# Exercise objective
Quote exactly, and only, the lines of the material below from the line with "O fundo oceânico é" through the line with "subsidência pós-rifte do".

# Material provided
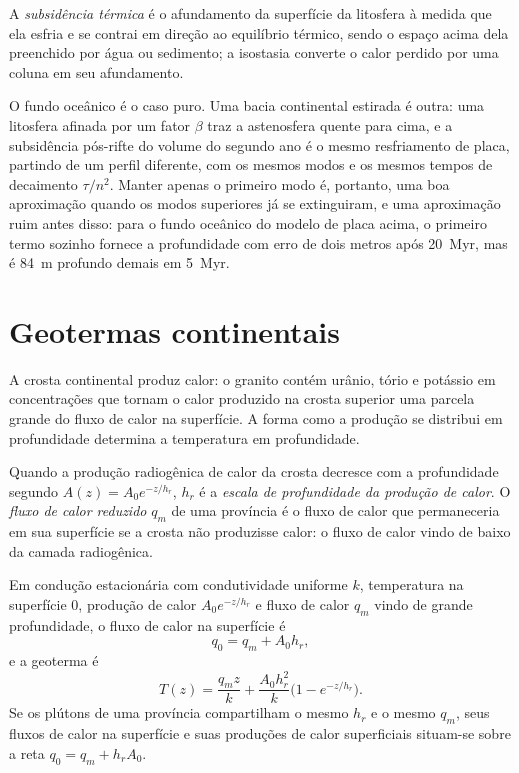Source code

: \begin{definition}\label{def:b3:lithosphere-thermal-models:thermal-subsidence}
A \emph{subsidência térmica} é o afundamento da
superfície da litosfera à medida que ela esfria e se contrai em direção ao
equilíbrio térmico, sendo o espaço acima dela preenchido por água ou sedimento; a
isostasia converte o calor perdido por uma coluna em seu afundamento.
\end{definition}

O fundo oceânico é o caso puro. Uma bacia continental estirada é outra: uma
litosfera afinada por um fator $\beta$ traz a astenosfera quente para cima, e a
subsidência pós-rifte do volume do segundo ano é o mesmo resfriamento de placa, partindo
de um perfil diferente, com os mesmos modos e os mesmos tempos de decaimento $\tau/n^2$.
Manter apenas o primeiro modo é, portanto, uma boa aproximação quando os modos superiores
já se extinguiram, e uma aproximação ruim antes disso: para o fundo oceânico do modelo de
placa acima, o primeiro termo sozinho fornece a profundidade com erro de dois metros após
\qty{20}{Myr}, mas é \qty{84}{m} profundo demais em \qty{5}{Myr}.

\section{Geotermas continentais}

A crosta continental produz calor: o granito contém urânio, tório e potássio em
concentrações que tornam o calor produzido na crosta superior uma parcela grande do
fluxo de calor na superfície. A forma como a produção se distribui em profundidade
determina a temperatura em profundidade.

\begin{definition}\label{def:b3:lithosphere-thermal-models:reduced}
Quando a produção radiogênica de calor da crosta decresce com a profundidade segundo
$A(z) = A_0e^{-z/h_r}$, $h_r$ é a \emph{escala de profundidade da
produção de calor}. O \emph{fluxo de calor
reduzido} $q_m$ de uma província é o fluxo de calor que
permaneceria em sua superfície se a crosta não produzisse calor: o fluxo de calor vindo
de baixo da camada radiogênica.
\end{definition}

\begin{proposition}\label{prop:b3:lithosphere-thermal-models:exponential}
Em condução estacionária com condutividade uniforme $k$, temperatura na superfície $0$,
produção de calor $A_0e^{-z/h_r}$ e fluxo de calor $q_m$ vindo de grande profundidade, o
fluxo de calor na superfície é
\[
  q_0 = q_m + A_0h_r,
\]
e a geoterma é
\[
  T(z) = \frac{q_mz}{k} + \frac{A_0h_r^2}{k}\bigl(1 - e^{-z/h_r}\bigr).
\]
Se os plútons de uma província compartilham o mesmo $h_r$ e o mesmo $q_m$, seus fluxos
de calor na superfície e suas produções de calor superficiais situam-se sobre a reta
$q_0 = q_m + h_rA_0$.
\end{proposition}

# The answer
O fundo oceânico é o caso puro. Uma bacia continental estirada é outra: uma
litosfera afinada por um fator $\beta$ traz a astenosfera quente para cima, e a
subsidência pós-rifte do volume do segundo ano é o mesmo resfriamento de placa, partindo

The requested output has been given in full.